La culture de Remedello correspond à une phase de l'Âge du cuivre d'une partie de l'Italie du Nord. Le site éponyme de cette culture a été découvert à la fin du XIXe siècle dans la commune de Remedello sotto Brescia. L'essentiel des sites connus actuellement et rapportables à cette dernière ont pour la plupart été découverts durant cette même période, entre 1872 et 1899[1]. Cependant, il faut attendre le milieu du XXe siècle et les travaux de L. Zambotti pour qu'elle soit clairement définie[1]. Cette définition a ensuite été enrichie par les travaux d'O. Cornaggia Castiglioni[1]. Ce dernier considère parmi les éléments spécifiques à cette culture les tombes en fosse, les poignards bifaciaux en silex, certains types d'objets en métal, certaines poteries et des éléments de parure[1]. De nombreux chercheurs ont par la suite montré que la plupart de ces éléments supposés caractéristiques avaient en fait une distribution nettement plus large que cette culture[2]. Inversement, il a également été démontré qu'il existe une diversité importante entre les sites de cette culture à la fois dans les objets découverts mais également dans les structures[3][4]. La notion de "culture de Remedello" continue malgré tout d'être très largement employée dans les publications scientifiques.


Chronologie[modifier | modifier le code]

La datation de cette culture est longtemps restée très imprécise et erronée puisque certains auteurs la plaçaient au cœur du IIe millénaire[1]. Une série de datations radiocarbones effectuée sur les ossements des individus de plusieurs tombes du site de Remedello permet désormais de la situer entre la fin du IVe et la première moitié du IIIe millénaire. Sur la base de ces dates et sur la base des objets découverts dans ces tombes, deux phases différentes ont été définies[5][2][6] :

  • Remedello I : de 3350 à 2900 av. J.-C.
  • Remedello II : de 2900 à 2500 av. J.-C.
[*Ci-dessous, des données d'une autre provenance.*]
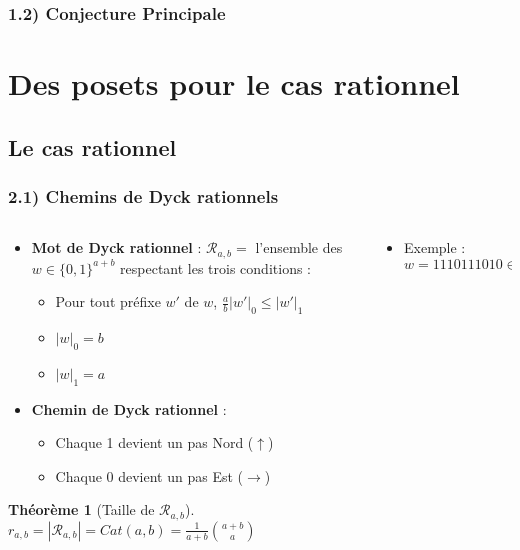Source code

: \documentclass{beamer}
\newtheorem*{thm}{Théorème}
\begin{document}
\begin{frame} %
    \frametitle{1.2) Conjecture Principale}
\end{frame}

\section{Des posets pour le cas rationnel} %

\subsection{Le cas rationnel}

\begin{frame} %
    \frametitle{2.1) Chemins de Dyck rationnels}
    \begin{columns}
        \begin{column}{0.65\textwidth}
            \begin{itemize}
                \item \textbf{Mot de Dyck rationnel} : $\mathcal{R}_{a,b} =$
                    l'ensemble des $w \in \{0,1\}^{a+b}$ respectant les trois
                    conditions :
                \begin{itemize}
                    \item Pour tout préfixe $w'$ de $w$, $\frac{a}{b}|w'|_0
                     \leqslant |w'|_1$
                     \item $|w|_0 = b$
                     \item $|w|_1 = a$
                \end{itemize}
                \item \textbf{Chemin de Dyck rationnel} :
                \begin{itemize}
                    \item Chaque 1 devient un pas Nord ($\uparrow$)
                    \item Chaque 0 devient un pas Est ($\rightarrow$)
                \end{itemize}
            \end{itemize}

            \begin{thm} [Taille de $\mathcal{R}_{a,b}$]           
                $\displaystyle r_{a,b} = |\mathcal{R}_{a,b}|
                = Cat(a,b) = \frac{1}{a+b}\binom{a+b}{a}$
            \end{thm}

        \end{column}
        \begin{column}{0.35\textwidth}
            \begin{itemize}
                \item Exemple : $w = 1110111010 \in \mathcal{R}_{7,3}$
            \end{itemize}
            
        \end{column}
    \end{columns}
\end{frame}
\end{document}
Cependant, cette chronologie «  longue » est discutée. L'attribution à l'une ou l'autre phase des différents types d'objets découverts dans les sépultures n'est pas claire et les exceptions au schéma proposé sont nombreuses. De ce fait, certains chercheurs proposent une durée beaucoup plus courte pour cette culture[7].


Aire de répartition[modifier | modifier le code]

L'extension de la culture de Remedello est limitée si on ne considère que les sites qui ont livré l'ensemble des traits supposés caractéristiques. De tels sites ne sont présents que dans le centre de la plaine du Pô[1], dans la région même où se trouve le cimetière de Remedello. Son extension est beaucoup plus importante si on ne considère que certains éléments, par exemple les céramiques à métopes. De telles céramiques se retrouvent dans quelques sites sur toute l'Italie du Nord, du Piémont jusqu'à la Vénétie[8].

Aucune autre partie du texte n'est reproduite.